Tuesday, February 26, 2008

Child Care Centers against House Bill 2449 and how words are used

The Seattle Times, the P.I., the Mukilteo Beacon, The Bellingham Herald, King 5 News and KNDO TV News out of Yakima have all done stories on the so called "collective bargaining" bill. Check them out. They can all be seen on-line. Robert Mak's King 5 television Sunday morning television show will highlight this subject. Other publications are also set to go to print on the story.
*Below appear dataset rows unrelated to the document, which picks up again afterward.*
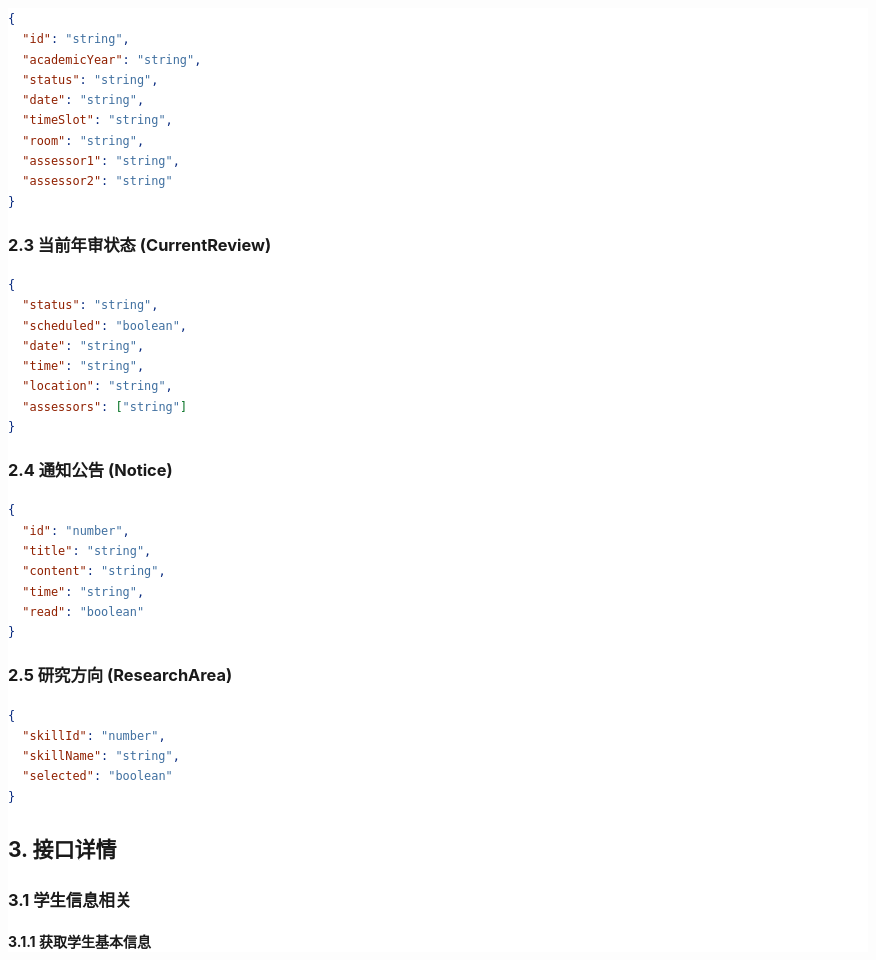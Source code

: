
 ```json
{
  "id": "string",
  "academicYear": "string",
  "status": "string", 
  "date": "string",
  "timeSlot": "string",
  "room": "string",
  "assessor1": "string",
  "assessor2": "string"
}
```

### 2.3 当前年审状态 (CurrentReview)

```json
{
  "status": "string", 
  "scheduled": "boolean",
  "date": "string",
  "time": "string",
  "location": "string",
  "assessors": ["string"]
}
```

### 2.4 通知公告 (Notice)

```json
{
  "id": "number",
  "title": "string",
  "content": "string",
  "time": "string",
  "read": "boolean"
}
```

### 2.5 研究方向 (ResearchArea)

```json
{
  "skillId": "number",
  "skillName": "string",
  "selected": "boolean"
}
```

## 3. 接口详情

### 3.1 学生信息相关

#### 3.1.1 获取学生基本信息
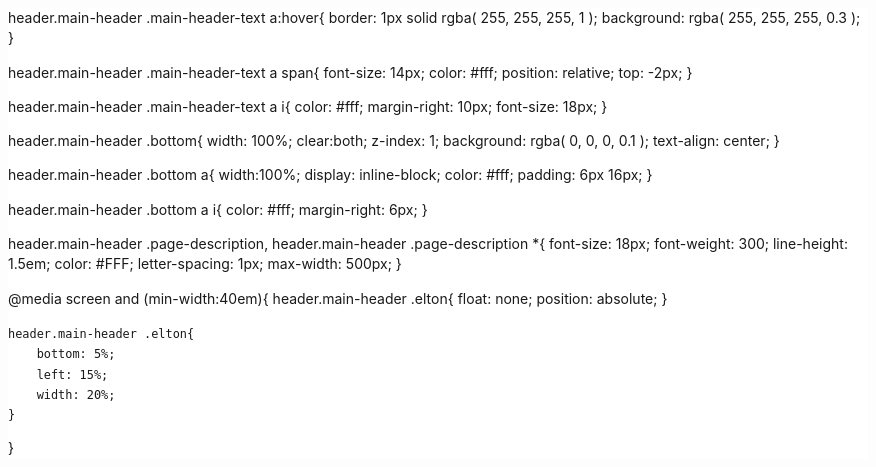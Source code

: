 header.main-header .main-header-text a:hover{
	border: 1px solid rgba( 255, 255, 255, 1 );
	background: rgba( 255, 255, 255, 0.3 );
}

header.main-header .main-header-text a span{
	font-size: 14px;
	color: #fff;
	position: relative;
	top: -2px;
}

header.main-header .main-header-text a i{
	color: #fff;
	margin-right: 10px;
	font-size: 18px;
}

header.main-header .bottom{
	width: 100%;
	clear:both;
	z-index: 1;
	background: rgba( 0, 0, 0, 0.1 );
	text-align: center;
}

header.main-header .bottom a{
	width:100%;
	display: inline-block;
	color: #fff;
	padding: 6px 16px;
}

header.main-header .bottom a i{
	color: #fff;
	margin-right: 6px;
}

header.main-header .page-description,
header.main-header .page-description *{
	font-size: 18px;
	font-weight: 300;
	line-height: 1.5em;
	color: #FFF;
	letter-spacing: 1px;
	max-width: 500px;
}

@media screen and (min-width:40em){
	header.main-header .elton{
		float: none;
		position: absolute;
	}

	header.main-header .elton{
		bottom: 5%;
		left: 15%;
		width: 20%;
	}
}
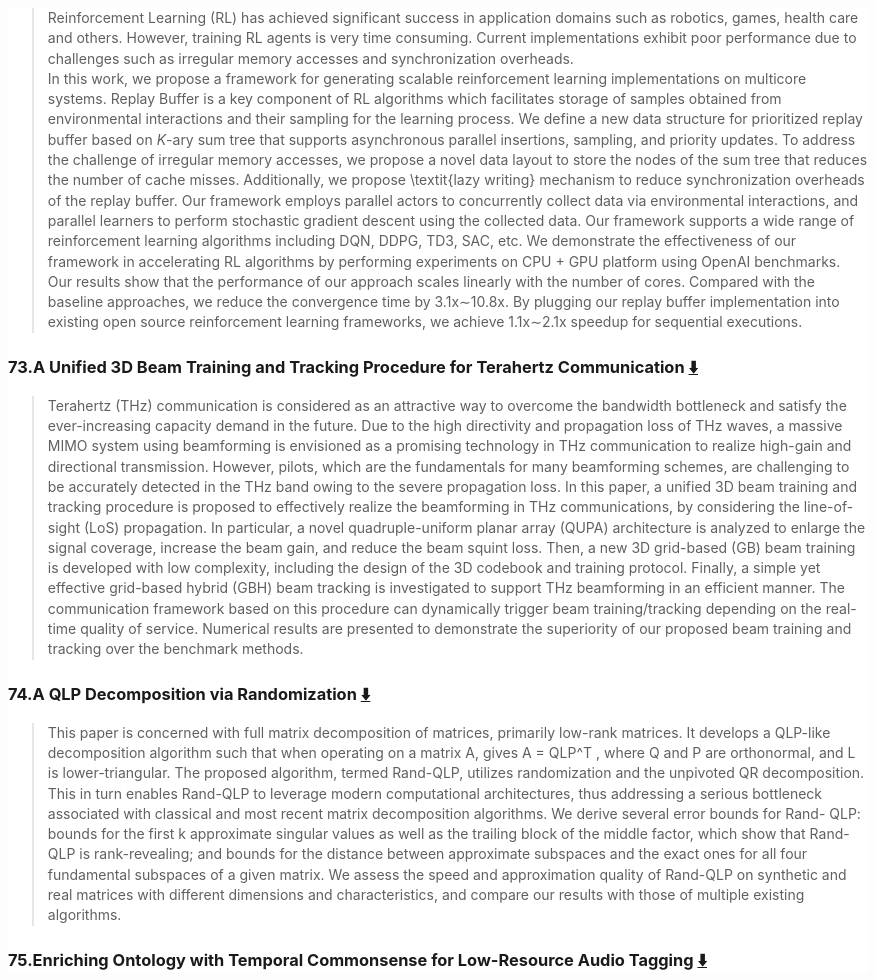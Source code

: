 >  Reinforcement Learning (RL) has achieved significant success in application domains such as robotics, games, health care and others. However, training RL agents is very time consuming. Current implementations exhibit poor performance due to challenges such as irregular memory accesses and synchronization overheads. <br>In this work, we propose a framework for generating scalable reinforcement learning implementations on multicore systems. Replay Buffer is a key component of RL algorithms which facilitates storage of samples obtained from environmental interactions and their sampling for the learning process. We define a new data structure for prioritized replay buffer based on $K$-ary sum tree that supports asynchronous parallel insertions, sampling, and priority updates. To address the challenge of irregular memory accesses, we propose a novel data layout to store the nodes of the sum tree that reduces the number of cache misses. Additionally, we propose \textit{lazy writing} mechanism to reduce synchronization overheads of the replay buffer. Our framework employs parallel actors to concurrently collect data via environmental interactions, and parallel learners to perform stochastic gradient descent using the collected data. Our framework supports a wide range of reinforcement learning algorithms including DQN, DDPG, TD3, SAC, etc. We demonstrate the effectiveness of our framework in accelerating RL algorithms by performing experiments on CPU + GPU platform using OpenAI benchmarks. Our results show that the performance of our approach scales linearly with the number of cores. Compared with the baseline approaches, we reduce the convergence time by 3.1x$\sim$10.8x. By plugging our replay buffer implementation into existing open source reinforcement learning frameworks, we achieve 1.1x$\sim$2.1x speedup for sequential executions.      
### 73.A Unified 3D Beam Training and Tracking Procedure for Terahertz Communication  [ :arrow_down: ](https://arxiv.org/pdf/2110.01066.pdf)
>  Terahertz (THz) communication is considered as an attractive way to overcome the bandwidth bottleneck and satisfy the ever-increasing capacity demand in the future. Due to the high directivity and propagation loss of THz waves, a massive MIMO system using beamforming is envisioned as a promising technology in THz communication to realize high-gain and directional transmission. However, pilots, which are the fundamentals for many beamforming schemes, are challenging to be accurately detected in the THz band owing to the severe propagation loss. In this paper, a unified 3D beam training and tracking procedure is proposed to effectively realize the beamforming in THz communications, by considering the line-of-sight (LoS) propagation. In particular, a novel quadruple-uniform planar array (QUPA) architecture is analyzed to enlarge the signal coverage, increase the beam gain, and reduce the beam squint loss. Then, a new 3D grid-based (GB) beam training is developed with low complexity, including the design of the 3D codebook and training protocol. Finally, a simple yet effective grid-based hybrid (GBH) beam tracking is investigated to support THz beamforming in an efficient manner. The communication framework based on this procedure can dynamically trigger beam training/tracking depending on the real-time quality of service. Numerical results are presented to demonstrate the superiority of our proposed beam training and tracking over the benchmark methods.      
### 74.A QLP Decomposition via Randomization  [ :arrow_down: ](https://arxiv.org/pdf/2110.01011.pdf)
>  This paper is concerned with full matrix decomposition of matrices, primarily low-rank matrices. It develops a QLP-like decomposition algorithm such that when operating on a matrix A, gives A = QLP^T , where Q and P are orthonormal, and L is lower-triangular. The proposed algorithm, termed Rand-QLP, utilizes randomization and the unpivoted QR decomposition. This in turn enables Rand-QLP to leverage modern computational architectures, thus addressing a serious bottleneck associated with classical and most recent matrix decomposition algorithms. We derive several error bounds for Rand- QLP: bounds for the first k approximate singular values as well as the trailing block of the middle factor, which show that Rand-QLP is rank-revealing; and bounds for the distance between approximate subspaces and the exact ones for all four fundamental subspaces of a given matrix. We assess the speed and approximation quality of Rand-QLP on synthetic and real matrices with different dimensions and characteristics, and compare our results with those of multiple existing algorithms.      
### 75.Enriching Ontology with Temporal Commonsense for Low-Resource Audio Tagging  [ :arrow_down: ](https://arxiv.org/pdf/2110.01009.pdf)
http://www.mukilteobeacon.com/22008child.html

http://www.kndu.com/

http://www.king5.com/video/news-index.html?nvid=221521&shu=1


I'm taken by the "words" and how they are used to obfuscate factual information. Is it deliberate? For example, last year the Department of Early Learning (DEL) announced on their website how they came out on a national exam (if you will for the purpose of making this understandable) on Washington State's child care standards and oversight. DEL touted the "happy" news that Washington State came in 4th. However, DEL, neglected (was it deliberate?) to inform Washington's citizen's that the number 4 spot came with the grade of an "F".

RCW 43.215.535 came with the caption in the bill that year that child care complaints were to be made accessible to parents on a website. At the end of that RCW it tells you that "captions are not law". If you read the law it's says enforcement actions are to be on a website. If you look up the RCW's definition of "enforcement" it has to do with revocation, denial, suspension, modification of license and civil penalties. The bill was passed in 2005. Not one notification of enforcement action has been found on the website. Is that deliberate?

This current "collective bargaining" bill states it's an act to improve the quality of child care; and that family home child care improved as a result of the similar 2006 bill. There is no data to back that up, the only data found so far shows no improvement as a result of SEIU. Is that deliberate?

What's with the swirly twirly language?